Open mapk opened 5 years ago

mapk commented 5 years ago

I'm seeing more and more 1-star reviews in the plugin due to the code editor lacking for more advanced HTML & CSS savvy users. It might be time we take a look at how we'd like to improve the Code Editor.

Current Code Editor

Screen Shot 2019-08-12 at 4 47 08 PM


Problem Areas

Screen Shot 2019-08-12 at 4 48 34 PM


Solutions

There are a couple of things to improve here. For one, if we improve the appearance, it can become obvious that the user is in the Code Editor mode and we can then get rid of the Editing code label.

  1. Widen the column of text in the editor to allow the text to fill the horizontal space.
  2. Remove the "block" feeling by getting rid of the borders.
  3. Add syntax highlighting.
  4. Add dark mode.
  5. Add a column of numbered lines.
  6. Get rid of the "Block" tab setting because it's irrelevant in this mode.
  7. In place of the "Block" tab setting, we can add a "Code" tab setting that can include these settings for the Code Editor.
  8. I'd even allow the use of the + block inserter icon so that a user can insert a block in the code editor too! It would just render as code in the document.

Proposed Design

Code Editor

karmatosed commented 5 years ago

Thanks for exploring this @mapk. I have a few thoughts based on this. What we have now for editing is very minimal and a starting point to iterate from. That said, I think there needs to be a conversation about what that iteration needs to be. Editing code is something ideally there would be less need for, unless that person chose. One part of this is really if more have to edit code then there's a deeper problem.

That said, having an experience for those that want to edit is also something to weigh up. A minimal iteration for me would be:

I am not totally convinced in making it look like the old editor and full width. I think having it still be 'of the block' makes a lot of sense as long lines even of code are hard to read anyway.

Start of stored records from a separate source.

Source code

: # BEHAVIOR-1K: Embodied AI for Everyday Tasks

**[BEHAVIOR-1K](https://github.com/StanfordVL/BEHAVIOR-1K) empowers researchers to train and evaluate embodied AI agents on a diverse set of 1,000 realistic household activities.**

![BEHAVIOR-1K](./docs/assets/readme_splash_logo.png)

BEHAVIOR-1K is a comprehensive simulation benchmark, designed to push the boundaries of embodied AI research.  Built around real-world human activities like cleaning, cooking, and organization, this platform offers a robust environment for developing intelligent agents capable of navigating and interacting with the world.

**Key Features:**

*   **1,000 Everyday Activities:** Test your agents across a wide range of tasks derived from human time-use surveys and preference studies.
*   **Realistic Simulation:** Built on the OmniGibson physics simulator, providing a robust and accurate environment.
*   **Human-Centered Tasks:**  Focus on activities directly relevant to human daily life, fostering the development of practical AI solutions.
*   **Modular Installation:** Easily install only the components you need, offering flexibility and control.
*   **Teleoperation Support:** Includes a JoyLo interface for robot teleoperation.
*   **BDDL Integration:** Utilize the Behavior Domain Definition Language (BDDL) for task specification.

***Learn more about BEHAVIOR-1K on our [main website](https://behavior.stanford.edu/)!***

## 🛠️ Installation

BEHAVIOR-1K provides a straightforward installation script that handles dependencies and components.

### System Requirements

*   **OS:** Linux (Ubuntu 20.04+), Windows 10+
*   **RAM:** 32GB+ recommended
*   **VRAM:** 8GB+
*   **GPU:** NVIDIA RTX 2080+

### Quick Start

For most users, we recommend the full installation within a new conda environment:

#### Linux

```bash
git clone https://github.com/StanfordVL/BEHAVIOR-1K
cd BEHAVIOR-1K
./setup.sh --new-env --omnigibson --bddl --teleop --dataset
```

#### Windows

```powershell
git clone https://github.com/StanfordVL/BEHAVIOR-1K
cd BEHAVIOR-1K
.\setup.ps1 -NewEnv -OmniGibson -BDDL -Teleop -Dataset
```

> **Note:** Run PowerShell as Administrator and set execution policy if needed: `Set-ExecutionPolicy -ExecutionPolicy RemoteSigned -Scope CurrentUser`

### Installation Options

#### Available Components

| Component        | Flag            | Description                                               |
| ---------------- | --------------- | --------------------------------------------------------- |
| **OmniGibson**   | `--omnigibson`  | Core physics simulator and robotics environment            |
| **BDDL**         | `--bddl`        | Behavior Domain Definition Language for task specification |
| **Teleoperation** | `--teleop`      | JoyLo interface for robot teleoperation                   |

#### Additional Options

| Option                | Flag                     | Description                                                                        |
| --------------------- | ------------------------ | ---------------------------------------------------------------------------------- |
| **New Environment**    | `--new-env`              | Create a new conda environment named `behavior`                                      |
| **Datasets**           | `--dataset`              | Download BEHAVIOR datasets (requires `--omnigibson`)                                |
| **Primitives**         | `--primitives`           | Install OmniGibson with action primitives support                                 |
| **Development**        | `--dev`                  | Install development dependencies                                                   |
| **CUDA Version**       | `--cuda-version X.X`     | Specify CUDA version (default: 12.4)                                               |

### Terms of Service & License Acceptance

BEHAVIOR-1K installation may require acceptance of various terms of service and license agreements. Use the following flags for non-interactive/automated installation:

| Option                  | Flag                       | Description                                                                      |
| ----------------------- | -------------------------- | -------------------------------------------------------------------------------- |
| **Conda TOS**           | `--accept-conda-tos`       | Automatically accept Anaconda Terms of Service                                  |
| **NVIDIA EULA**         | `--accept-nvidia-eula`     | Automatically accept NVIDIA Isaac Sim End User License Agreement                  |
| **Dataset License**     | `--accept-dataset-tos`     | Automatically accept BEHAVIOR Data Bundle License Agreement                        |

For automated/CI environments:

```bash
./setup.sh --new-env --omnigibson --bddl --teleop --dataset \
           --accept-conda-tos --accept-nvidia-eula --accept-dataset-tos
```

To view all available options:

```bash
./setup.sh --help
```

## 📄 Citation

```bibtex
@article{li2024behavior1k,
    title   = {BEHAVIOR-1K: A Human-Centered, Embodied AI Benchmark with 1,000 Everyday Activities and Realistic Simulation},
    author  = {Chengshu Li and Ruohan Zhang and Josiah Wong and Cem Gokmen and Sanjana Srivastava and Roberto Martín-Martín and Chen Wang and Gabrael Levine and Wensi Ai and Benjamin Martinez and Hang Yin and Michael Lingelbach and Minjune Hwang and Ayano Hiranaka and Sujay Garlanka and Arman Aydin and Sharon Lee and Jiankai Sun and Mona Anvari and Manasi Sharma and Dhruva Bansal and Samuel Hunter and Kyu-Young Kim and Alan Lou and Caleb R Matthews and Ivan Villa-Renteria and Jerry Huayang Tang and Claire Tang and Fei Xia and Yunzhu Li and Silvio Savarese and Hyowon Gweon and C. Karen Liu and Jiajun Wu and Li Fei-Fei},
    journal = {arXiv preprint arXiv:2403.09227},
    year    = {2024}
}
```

For some of your extra points like dark mode and checkboxes in tab, I think that could be where we have to review if a plugin territory or something to really be of us too lots of people, across range. Totally worth digging into to see if that's case.

spencerfinnell commented 5 years ago

Some syntax highlighting discussion here: https://github.com/WordPress/gutenberg/issues/10423

joyously commented 5 years ago

I don't think syntax highlighting is needed, but I would like to see the simple button toolbar for bold and italic and links (similar to this editor or the Classic editor HTML mode), so small things can be done while in HTML mode via the toolbar. Also important is the selection maintaining from one view to the other.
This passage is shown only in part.